Secondo il rapporto, il risultato del referendum apre una nuova fase di instabilità politica che, in un circolo vizioso con le prossime elezioni in Europa, condizionerà la fiducia delle famiglie e i progetti di investimento delle imprese.
Per quanto riguarda l’Italia la previsione sul Pil 2016 è rivista al rialzo (da +0,7% a +0,9%), in ragione di dati coerenti negli ultimi mesi con una ripresa in consolidamento e la revisione retroattiva dei conti nazionali, che ha aggiunto un decimo di punto a trimestre.

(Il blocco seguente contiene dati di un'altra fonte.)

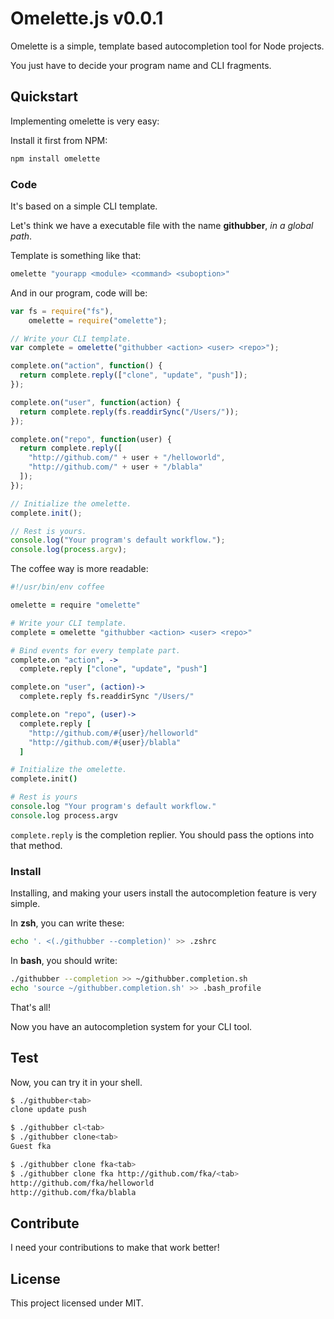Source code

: # Omelette.js v0.0.1

Omelette is a simple, template based autocompletion tool for Node projects.

You just have to decide your program name and CLI fragments.

## Quickstart

Implementing omelette is very easy:

Install it first from NPM:

```bash
npm install omelette
```

### Code

It's based on a simple CLI template.

Let's think we have a executable file with the name **githubber**, *in a global path*.

Template is something like that:
```coffeescript
omelette "yourapp <module> <command> <suboption>"
```

And in our program, code will be:

```javascript
var fs = require("fs"), 
    omelette = require("omelette");

// Write your CLI template.
var complete = omelette("githubber <action> <user> <repo>");

complete.on("action", function() {
  return complete.reply(["clone", "update", "push"]);
});

complete.on("user", function(action) {
  return complete.reply(fs.readdirSync("/Users/"));
});

complete.on("repo", function(user) {
  return complete.reply([
    "http://github.com/" + user + "/helloworld", 
    "http://github.com/" + user + "/blabla"
  ]);
});

// Initialize the omelette.
complete.init();

// Rest is yours.
console.log("Your program's default workflow.");
console.log(process.argv);
```

The coffee way is more readable:

```coffeescript
#!/usr/bin/env coffee

omelette = require "omelette"

# Write your CLI template.
complete = omelette "githubber <action> <user> <repo>"

# Bind events for every template part.
complete.on "action", ->
  complete.reply ["clone", "update", "push"]

complete.on "user", (action)->
  complete.reply fs.readdirSync "/Users/"

complete.on "repo", (user)->
  complete.reply [
    "http://github.com/#{user}/helloworld"
    "http://github.com/#{user}/blabla"
  ]

# Initialize the omelette.
complete.init()

# Rest is yours
console.log "Your program's default workflow."
console.log process.argv
```

`complete.reply` is the completion replier. You should pass the options into that method.

### Install

Installing, and making your users install the autocompletion feature is very simple.

In **zsh**, you can write these:

```bash
echo '. <(./githubber --completion)' >> .zshrc
```

In **bash**, you should write:

```bash
./githubber --completion >> ~/githubber.completion.sh
echo 'source ~/githubber.completion.sh' >> .bash_profile
```

That's all!

Now you have an autocompletion system for your CLI tool.

## Test

Now, you can try it in your shell.

```bash
$ ./githubber<tab>
clone update push
```

```bash
$ ./githubber cl<tab>
$ ./githubber clone<tab>
Guest fka
```

```bash
$ ./githubber clone fka<tab>
$ ./githubber clone fka http://github.com/fka/<tab>
http://github.com/fka/helloworld
http://github.com/fka/blabla
```

## Contribute

I need your contributions to make that work better!

## License

This project licensed under MIT.
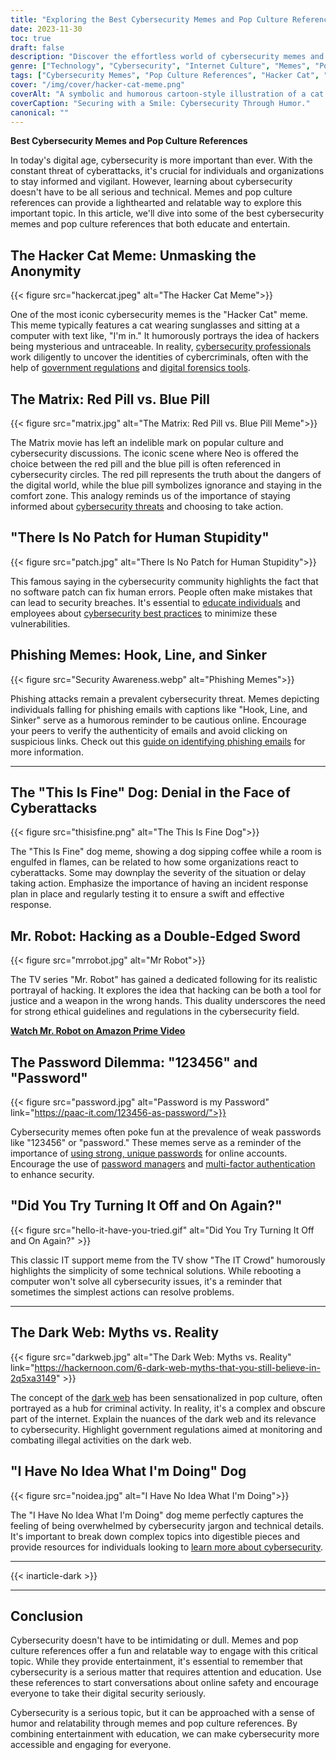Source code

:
 ```yaml
---
title: "Exploring the Best Cybersecurity Memes and Pop Culture References"
date: 2023-11-30
toc: true
draft: false
description: "Discover the effortless world of cybersecurity memes and references, staying secure has never been this fun! Learn about iconic hacker cat memes and more."
genre: ["Technology", "Cybersecurity", "Internet Culture", "Memes", "Pop Culture", "Online Security", "Digital Humor", "Cyber Education", "Cyber Threats", "Internet Safety"]
tags: ["Cybersecurity Memes", "Pop Culture References", "Hacker Cat", "The Matrix", "Phishing Memes", "Weak Passwords", "Dark Web", "Cybersecurity Education", "Online Safety", "Digital Humor", "Cybersecurity Awareness", "Mr. Robot", "This Is Fine Dog", "Cybersecurity Jargon", "Internet Security", "Digital Forensics", "Government Regulations", "Phishing Attacks", "Password Managers", "Multi-Factor Authentication", "Cybersecurity Threats", "Dark Web Myths", "Digital Security", "Online Privacy", "Cybercrime", "IT Crowd", "Cybersecurity Training", "Incident Response", "Cyber Investigations", "Ethical Hacking"]
cover: "/img/cover/hacker-cat-meme.png"
coverAlt: "A symbolic and humorous cartoon-style illustration of a cat wearing sunglasses and sitting at a computer, surrounded by text bubbles, symbolizing the hacker cat meme."
coverCaption: "Securing with a Smile: Cybersecurity Through Humor."
canonical: ""
---
```


**Best Cybersecurity Memes and Pop Culture References**

In today's digital age, cybersecurity is more important than ever. With the constant threat of cyberattacks, it's crucial for individuals and organizations to stay informed and vigilant. However, learning about cybersecurity doesn't have to be all serious and technical. Memes and pop culture references can provide a lighthearted and relatable way to explore this important topic. In this article, we'll dive into some of the best cybersecurity memes and pop culture references that both educate and entertain.

## The Hacker Cat Meme: Unmasking the Anonymity

{{< figure src="hackercat.jpeg" alt="The Hacker Cat Meme">}}

One of the most iconic cybersecurity memes is the "Hacker Cat" meme. This meme typically features a cat wearing sunglasses and sitting at a computer with text like, "I'm in." It humorously portrays the idea of hackers being mysterious and untraceable. In reality, [cybersecurity professionals](https://simeononsecurity.com/cyber-security-career-playbook/getting-a-job-in-cyber-security/building-a-path-to-cybersecurity-and-the-benefit-of-practical-experience/) work diligently to uncover the identities of cybercriminals, often with the help of [government regulations](https://simeononsecurity.com/search/?q=regulations) and [digital forensics tools](https://simeononsecurity.com/articles/usb-hardware-locks-encryption-devices/). 



## The Matrix: Red Pill vs. Blue Pill

{{< figure src="matrix.jpg" alt="The Matrix: Red Pill vs. Blue Pill Meme">}}

The Matrix movie has left an indelible mark on popular culture and cybersecurity discussions. The iconic scene where Neo is offered the choice between the red pill and the blue pill is often referenced in cybersecurity circles. The red pill represents the truth about the dangers of the digital world, while the blue pill symbolizes ignorance and staying in the comfort zone. This analogy reminds us of the importance of staying informed about [cybersecurity threats](https://simeononsecurity.com/articles/cybersecurity-threats-to-watch-out-for-in-2023/) and choosing to take action.

## "There Is No Patch for Human Stupidity"

{{< figure src="patch.jpg" alt="There Is No Patch for Human Stupidity">}}

This famous saying in the cybersecurity community highlights the fact that no software patch can fix human errors. People often make mistakes that can lead to security breaches. It's essential to [educate individuals](https://simeononsecurity.com/articles/the-importance-of-security-awareness-training-for-remote-employees-and-how-to-implement-it/) and employees about [cybersecurity best practices](https://simeononsecurity.com/cyber-security-career-playbook/getting-started-with-a-career-in-cybersecurity/explain-cybersecurity-like-i-am-5-eli5/) to minimize these vulnerabilities. 

## Phishing Memes: Hook, Line, and Sinker

{{< figure src="Security Awareness.webp" alt="Phishing Memes">}}

Phishing attacks remain a prevalent cybersecurity threat. Memes depicting individuals falling for phishing emails with captions like "Hook, Line, and Sinker" serve as a humorous reminder to be cautious online. Encourage your peers to verify the authenticity of emails and avoid clicking on suspicious links. Check out this [guide on identifying phishing emails](https://simeononsecurity.com/articles/how-to-identify-phishing/) for more information.

______

## The "This Is Fine" Dog: Denial in the Face of Cyberattacks

{{< figure src="thisisfine.png" alt="The This Is Fine Dog">}}

The "This Is Fine" dog meme, showing a dog sipping coffee while a room is engulfed in flames, can be related to how some organizations react to cyberattacks. Some may downplay the severity of the situation or delay taking action. Emphasize the importance of having an incident response plan in place and regularly testing it to ensure a swift and effective response.

## Mr. Robot: Hacking as a Double-Edged Sword

{{< figure src="mrrobot.jpg" alt="Mr Robot">}}

The TV series "Mr. Robot" has gained a dedicated following for its realistic portrayal of hacking. It explores the idea that hacking can be both a tool for justice and a weapon in the wrong hands. This duality underscores the need for strong ethical guidelines and regulations in the cybersecurity field.

[**Watch Mr. Robot on Amazon Prime Video**](https://amzn.to/3Q92yMJ)

## The Password Dilemma: "123456" and "Password"

{{< figure src="password.jpg" alt="Password is my Password" link="https://paac-it.com/123456-as-password/">}}

Cybersecurity memes often poke fun at the prevalence of weak passwords like "123456" or "password." These memes serve as a reminder of the importance of [using strong, unique passwords](https://simeononsecurity.com/articles/how-to-create-strong-passwords/) for online accounts. Encourage the use of [password managers](https://simeononsecurity.com/articles/how-to-choose-a-password-manager/) and [multi-factor authentication](https://simeononsecurity.com/articles/what-are-the-diferent-kinds-of-factors-in-mfa/) to enhance security.


## "Did You Try Turning It Off and On Again?"

{{< figure src="hello-it-have-you-tried.gif" alt="Did You Try Turning It Off and On Again?" >}}

This classic IT support meme from the TV show "The IT Crowd" humorously highlights the simplicity of some technical solutions. While rebooting a computer won't solve all cybersecurity issues, it's a reminder that sometimes the simplest actions can resolve problems.

______

## The Dark Web: Myths vs. Reality

{{< figure src="darkweb.jpg" alt="The Dark Web: Myths vs. Reality" link="https://hackernoon.com/6-dark-web-myths-that-you-still-believe-in-2q5xa3149" >}}

The concept of the [dark web](https://simeononsecurity.com/articles/the-dark-web-and-cybercrime-a-look/) has been sensationalized in pop culture, often portrayed as a hub for criminal activity. In reality, it's a complex and obscure part of the internet. Explain the nuances of the dark web and its relevance to cybersecurity. Highlight government regulations aimed at monitoring and combating illegal activities on the dark web.

## "I Have No Idea What I'm Doing" Dog

{{< figure src="noidea.jpg" alt="I Have No Idea What I'm Doing">}}

The "I Have No Idea What I'm Doing" dog meme perfectly captures the feeling of being overwhelmed by cybersecurity jargon and technical details. It's important to break down complex topics into digestible pieces and provide resources for individuals looking to [learn more about cybersecurity](https://simeononsecurity.com/cyber-security-career-playbook-start).


______
{{< inarticle-dark >}}
______

## Conclusion

Cybersecurity doesn't have to be intimidating or dull. Memes and pop culture references offer a fun and relatable way to engage with this critical topic. While they provide entertainment, it's essential to remember that cybersecurity is a serious matter that requires attention and education. Use these references to start conversations about online safety and encourage everyone to take their digital security seriously.

Cybersecurity is a serious topic, but it can be approached with a sense of humor and relatability through memes and pop culture references. By combining entertainment with education, we can make cybersecurity more accessible and engaging for everyone.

Leggermente tagliata è la stima per il Pil 2017 (da +0,8% a +0,7%). A pesare l’incertezza su consumi e soprattutto investimenti, successiva all’esito referendario.
Prometeia stima che nei prossimi anni ci sarà una crescita ridotta (+0,8% nel 2018, +0,7% nel 2019%) rispetto alle previsioni di settembre, a causa di un drastico ridimensionamento dell’espansione della domanda interna e una modesta accelerazione dell’export.
Inoltre, Prometeia stima una deviazione rilevante dagli obiettivi del governo di deficit/Pil 2017 (2,7%). E il debito aumenterà rispetto a fine 2016 (da 132,2% a 133,4% del Pil).
A livello globale, la probabile politica di bilancio e commerciale targata Trump sosterrà la crescita interna Usa, ma non aiuterà il resto del mondo: condizioni monetarie meno espansive e timori di inasprimento protezionistico penalizzeranno gli scambi commerciali, soprattutto per i mercati emergenti.